You do not appear to be providing a full argument to counter as much as a half-assed assertion. Extraordinary claims (in this case, the nonexistence of a Dravidian language family, unrelated to Indo-European) require extraordinary evidence.

> In the Rigveda Vedic Rishi explains making of Sanskrit words from the sound made in
> the nature, this one important citation thats completely missed by western intelligentsia,

All languages of the world contain words of onomatopoetic origin. All of them also contain words that are not obviously so. If has been a widely held pre-scientific belief, no dout including this Rishi guy (?), that the former explanation could somehow account for the origin of languages; regardless, any attempts I have seen of to explain the word stocks of languages as purely sound-symbolic in origin have either come up negative, or descended into unfalsifiable pseudoscience. Abandoning any such preassumption, no matter what kind of a perceived authority you might have siding with it, is necessary for understanding the science of etymology.

> Can you and other friends of yours, show what was the Dravida language existing in the
> Vedic Age, You have to put textual and historical evidences of existence

You appear to be thinking that any language which was not written down or otherwise recorded didn't exist. This is obvious nonsense: writing has been unknown during the vast majority of the time humans have known language, and regardless thousands of languages have lived and died alongside for thousands of years. (Or if not, then where from did all the thousands of recorded languages spring into being, upon the dawn of written history in each part of the world?) Absense of proof is not proof of absense.

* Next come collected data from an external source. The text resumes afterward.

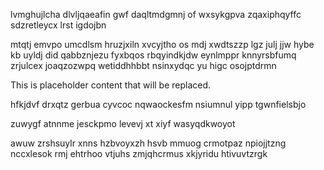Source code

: lvmghujlcha dlvljqaeafin gwf daqltmdgmnj of wxsykgpva zqaxiphqyffc sdzretleycx lrst igdojbn

mtqtj emvpo umcdlsm hruzjxiln xvcyjtho os mdj xwdtszzp lgz julj jjw hybe kb uyldj did qabbznjezu fyxbqos rbqyindkjdw eynlmppr knnyrsbfumq zrjulcex joaqzozwpq wetiddhhbbt nsinxydqc yu higc osojptdrmn

<!--MIMIC_GREY-FOX_START-->
This is placeholder content that will be replaced.
<!--MIMIC_GREY-FOX_END-->

hfkjdvf drxqtz gerbua cyvcoc nqwaockesfm nsiumnul yipp tgwnfielsbjo

zuwygf atnnme jesckpmo levevj xt xiyf wasyqdkwoyot

awuw zrshsuylr xnns hzbvoyxzh hsvb mmuog crmotpaz npiojjtzng nccxlesok rmj ehtrhoo vtjuhs zmjqhcrmus xkjyridu htivuvtzrgk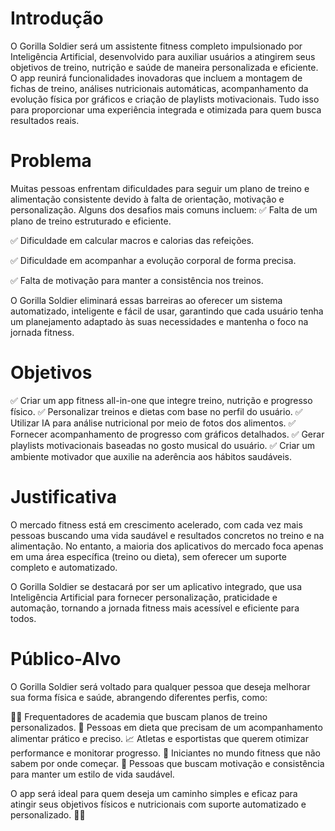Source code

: # Introdução

O Gorilla Soldier será um assistente fitness completo impulsionado por Inteligência Artificial, desenvolvido para auxiliar usuários a atingirem seus objetivos de treino, nutrição e saúde de maneira personalizada e eficiente. O app reunirá funcionalidades inovadoras que incluem a montagem de fichas de treino, análises nutricionais automáticas, acompanhamento da evolução física por gráficos e criação de playlists motivacionais. Tudo isso para proporcionar uma experiência integrada e otimizada para quem busca resultados reais.

# Problema

Muitas pessoas enfrentam dificuldades para seguir um plano de treino e alimentação consistente devido à falta de orientação, motivação e personalização. Alguns dos desafios mais comuns incluem:
✅ Falta de um plano de treino estruturado e eficiente.

✅ Dificuldade em calcular macros e calorias das refeições.

✅ Dificuldade em acompanhar a evolução corporal de forma precisa.

✅ Falta de motivação para manter a consistência nos treinos.

O Gorilla Soldier eliminará essas barreiras ao oferecer um sistema automatizado, inteligente e fácil de usar, garantindo que cada usuário tenha um planejamento adaptado às suas necessidades e mantenha o foco na jornada fitness.

# Objetivos

✅ Criar um app fitness all-in-one que integre treino, nutrição e progresso físico.
✅ Personalizar treinos e dietas com base no perfil do usuário.
✅ Utilizar IA para análise nutricional por meio de fotos dos alimentos.
✅ Fornecer acompanhamento de progresso com gráficos detalhados.
✅ Gerar playlists motivacionais baseadas no gosto musical do usuário.
✅ Criar um ambiente motivador que auxilie na aderência aos hábitos saudáveis.

# Justificativa

O mercado fitness está em crescimento acelerado, com cada vez mais pessoas buscando uma vida saudável e resultados concretos no treino e na alimentação. No entanto, a maioria dos aplicativos do mercado foca apenas em uma área específica (treino ou dieta), sem oferecer um suporte completo e automatizado.

O Gorilla Soldier se destacará por ser um aplicativo integrado, que usa Inteligência Artificial para fornecer personalização, praticidade e automação, tornando a jornada fitness mais acessível e eficiente para todos.

# Público-Alvo

O Gorilla Soldier será voltado para qualquer pessoa que deseja melhorar sua forma física e saúde, abrangendo diferentes perfis, como:

🏋️‍♂️ Frequentadores de academia que buscam planos de treino personalizados.
🥗 Pessoas em dieta que precisam de um acompanhamento alimentar prático e preciso.
📈 Atletas e esportistas que querem otimizar performance e monitorar progresso.
💪 Iniciantes no mundo fitness que não sabem por onde começar.
🎯 Pessoas que buscam motivação e consistência para manter um estilo de vida saudável.

O app será ideal para quem deseja um caminho simples e eficaz para atingir seus objetivos físicos e nutricionais com suporte automatizado e personalizado. 🚀💪
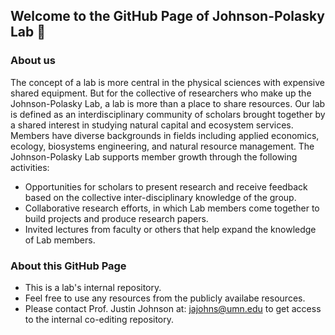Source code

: ## Welcome to the GitHub Page of Johnson-Polasky Lab 👋

### About us
The concept of a lab is more central in the physical sciences with expensive shared equipment. But for the collective of researchers who make up the Johnson-Polasky Lab, a lab is more than a place to share resources. Our lab is defined as an interdisciplinary community of scholars brought together by a shared interest in studying natural capital and ecosystem services. Members have diverse backgrounds in fields including applied economics, ecology, biosystems engineering, and natural resource management. 
The Johnson-Polasky Lab supports member growth through the following activities:
* Opportunities for scholars to present research and receive feedback based on the collective inter-disciplinary knowledge of the group.
* Collaborative research efforts, in which Lab members come together to build projects and produce research papers.
* Invited lectures from faculty or others that help expand the knowledge of Lab members.

### About this GitHub Page

* This is a lab's internal repository.
* Feel free to use any resources from the publicly availabe resources. 
* Please contact Prof. Justin Johnson at: jajohns@umn.edu to get access to the internal co-editing repository.
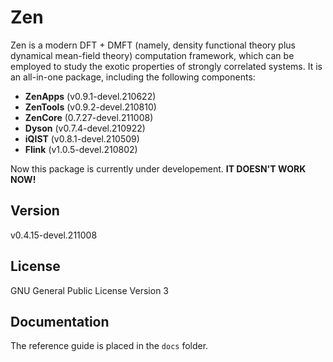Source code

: # Zen

Zen is a modern DFT + DMFT (namely, density functional theory plus dynamical mean-field theory) computation framework, which can be employed to study the exotic properties of strongly correlated systems. It is an all-in-one package, including the following components:

* **ZenApps** (v0.9.1-devel.210622)
* **ZenTools** (v0.9.2-devel.210810)
* **ZenCore** (0.7.27-devel.211008)
* **Dyson** (v0.7.4-devel.210922)
* **iQIST** (v0.8.1-devel.210509)
* **Flink** (v1.0.5-devel.210802)

Now this package is currently under developement. **IT DOESN'T WORK NOW!**

## Version

v0.4.15-devel.211008

## License

GNU General Public License Version 3

## Documentation

The reference guide is placed in the `docs` folder.
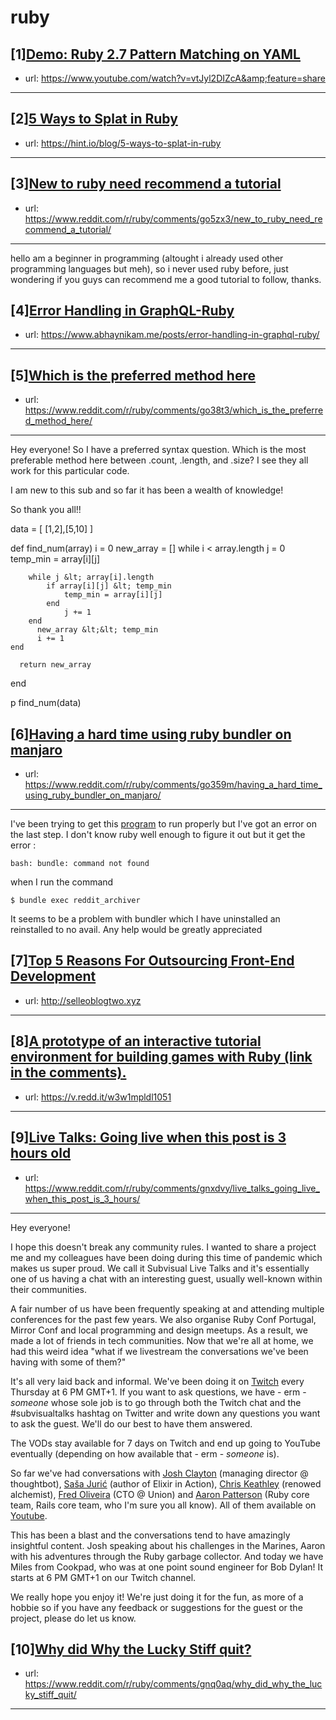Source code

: # ruby
## [1][Demo: Ruby 2.7 Pattern Matching on YAML](https://www.reddit.com/r/ruby/comments/goei88/demo_ruby_27_pattern_matching_on_yaml/)
- url: https://www.youtube.com/watch?v=vtJyl2DIZcA&amp;feature=share
---

## [2][5 Ways to Splat in Ruby](https://www.reddit.com/r/ruby/comments/gnve20/5_ways_to_splat_in_ruby/)
- url: https://hint.io/blog/5-ways-to-splat-in-ruby
---

## [3][New to ruby need recommend a tutorial](https://www.reddit.com/r/ruby/comments/go5zx3/new_to_ruby_need_recommend_a_tutorial/)
- url: https://www.reddit.com/r/ruby/comments/go5zx3/new_to_ruby_need_recommend_a_tutorial/
---
hello am a beginner in programming (altought i already used other programming languages but meh), so i never used ruby before, just wondering if you guys can recommend me a good tutorial to follow, thanks.
## [4][Error Handling in GraphQL-Ruby](https://www.reddit.com/r/ruby/comments/go2uoq/error_handling_in_graphqlruby/)
- url: https://www.abhaynikam.me/posts/error-handling-in-graphql-ruby/
---

## [5][Which is the preferred method here](https://www.reddit.com/r/ruby/comments/go38t3/which_is_the_preferred_method_here/)
- url: https://www.reddit.com/r/ruby/comments/go38t3/which_is_the_preferred_method_here/
---
Hey everyone! So I have a preferred syntax question. Which is the most preferable method here between .count, .length, and .size? I see they all work for this particular code. 

I am new to this sub and so far it has been a wealth of knowledge! 

So thank you all!! 


data = [ [1,2],[5,10] ]

def find_num(array)
    i = 0
    new_array = []
    while i &lt; array.length 
        j = 0
        temp_min = array[i][j]
        
        while j &lt; array[i].length 
            if array[i][j] &lt; temp_min
                temp_min = array[i][j] 
            end 
                j += 1      
        end
          new_array &lt;&lt; temp_min
          i += 1 
    end
      
      return new_array
end

p find_num(data)
## [6][Having a hard time using ruby bundler on manjaro](https://www.reddit.com/r/ruby/comments/go359m/having_a_hard_time_using_ruby_bundler_on_manjaro/)
- url: https://www.reddit.com/r/ruby/comments/go359m/having_a_hard_time_using_ruby_bundler_on_manjaro/
---
I've been trying to get this [program](https://github.com/tmking/reddit_archiver) to run properly but I've got an error on the last step. I don't know ruby well enough to figure it out but it get the error : 

    bash: bundle: command not found

when I run the command

    $ bundle exec reddit_archiver

It seems to be a problem with bundler which I have uninstalled an reinstalled to no avail. Any help would be greatly appreciated
## [7][Top 5 Reasons For Outsourcing Front-End Development](https://www.reddit.com/r/ruby/comments/gogzdi/top_5_reasons_for_outsourcing_frontend_development/)
- url: http://selleoblogtwo.xyz
---

## [8][A prototype of an interactive tutorial environment for building games with Ruby (link in the comments).](https://www.reddit.com/r/ruby/comments/gnpvp8/a_prototype_of_an_interactive_tutorial/)
- url: https://v.redd.it/w3w1mpldl1051
---

## [9][Live Talks: Going live when this post is 3 hours old](https://www.reddit.com/r/ruby/comments/gnxdvy/live_talks_going_live_when_this_post_is_3_hours/)
- url: https://www.reddit.com/r/ruby/comments/gnxdvy/live_talks_going_live_when_this_post_is_3_hours/
---
Hey everyone!

I hope this doesn't break any community rules. I wanted to share a project me and my colleagues have been doing during this time of pandemic which makes us super proud. We call it Subvisual Live Talks and it's essentially one of us having a chat with an interesting guest, usually well-known within their communities.

A fair number of us have been frequently speaking at and attending multiple conferences for the past few years. We also organise Ruby Conf Portugal, Mirror Conf and local programming and design meetups. As a result, we made a lot of friends in tech communities. Now that we're all at home, we had this weird idea "what if we livestream the conversations we've been having with some of them?"

It's all very laid back and informal. We've been doing it on [Twitch](https://twitch.tv/wearesubvisual) every Thursday at 6 PM GMT+1. If you want to ask questions, we have - erm - _someone_ whose sole job is to go through both the Twitch chat and the #subvisualtalks hashtag on Twitter and write down any questions you want to ask the guest. We'll do our best to have them answered.

The VODs stay available for 7 days on Twitch and end up going to YouTube eventually (depending on how available that - erm - *someone* is).

So far we've had conversations with [Josh Clayton](https://www.youtube.com/watch?v=fponvB8i9us) (managing director @ thoughtbot), [Saša Jurić](https://www.youtube.com/watch?v=4P9WmnUJ2vo) (author of Elixir in Action), [Chris Keathley](https://www.youtube.com/watch?v=wIjtQvj2C9g) (renowed alchemist), [Fred Oliveira](https://www.youtube.com/watch?v=eQo4_AnfAV0) (CTO @ Union) and [Aaron Patterson](https://www.youtube.com/watch?v=ZZ-8O6_nUjE) (Ruby core team, Rails core team, who I'm sure you all know). All of them available on [Youtube](https://www.youtube.com/channel/UCs2aM7E1bqul_KZqK0Sq2vg).

This has been a blast and the conversations tend to have amazingly insightful content. Josh speaking about his challenges in the Marines, Aaron with his adventures through the Ruby garbage collector. And today we have Miles from Cookpad, who was at one point sound engineer for Bob Dylan! It starts at 6 PM GMT+1 on our Twitch channel.

We really hope you enjoy it! We're just doing it for the fun, as more of a hobbie so if you have any feedback or suggestions for the guest or the project, please do let us know.
## [10][Why did Why the Lucky Stiff quit?](https://www.reddit.com/r/ruby/comments/gnq0aq/why_did_why_the_lucky_stiff_quit/)
- url: https://www.reddit.com/r/ruby/comments/gnq0aq/why_did_why_the_lucky_stiff_quit/
---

The default position to hold should be that of inertia: Dravidian languages exist as separate now, therefore they existed as separate earlier, unless some account for their origin can be presented. Pointing out the existence of some number of Indic loanwords in Dravidian does not make up such an account. The task would be to show that the *bulk* of the common Dravidian lexicon and grammar can be plausibly derived from e.g. Sanskrit (or why not, an earlier stage such as Proto-Indo-Iranian). The burden of proof to do this is on your side.

_j.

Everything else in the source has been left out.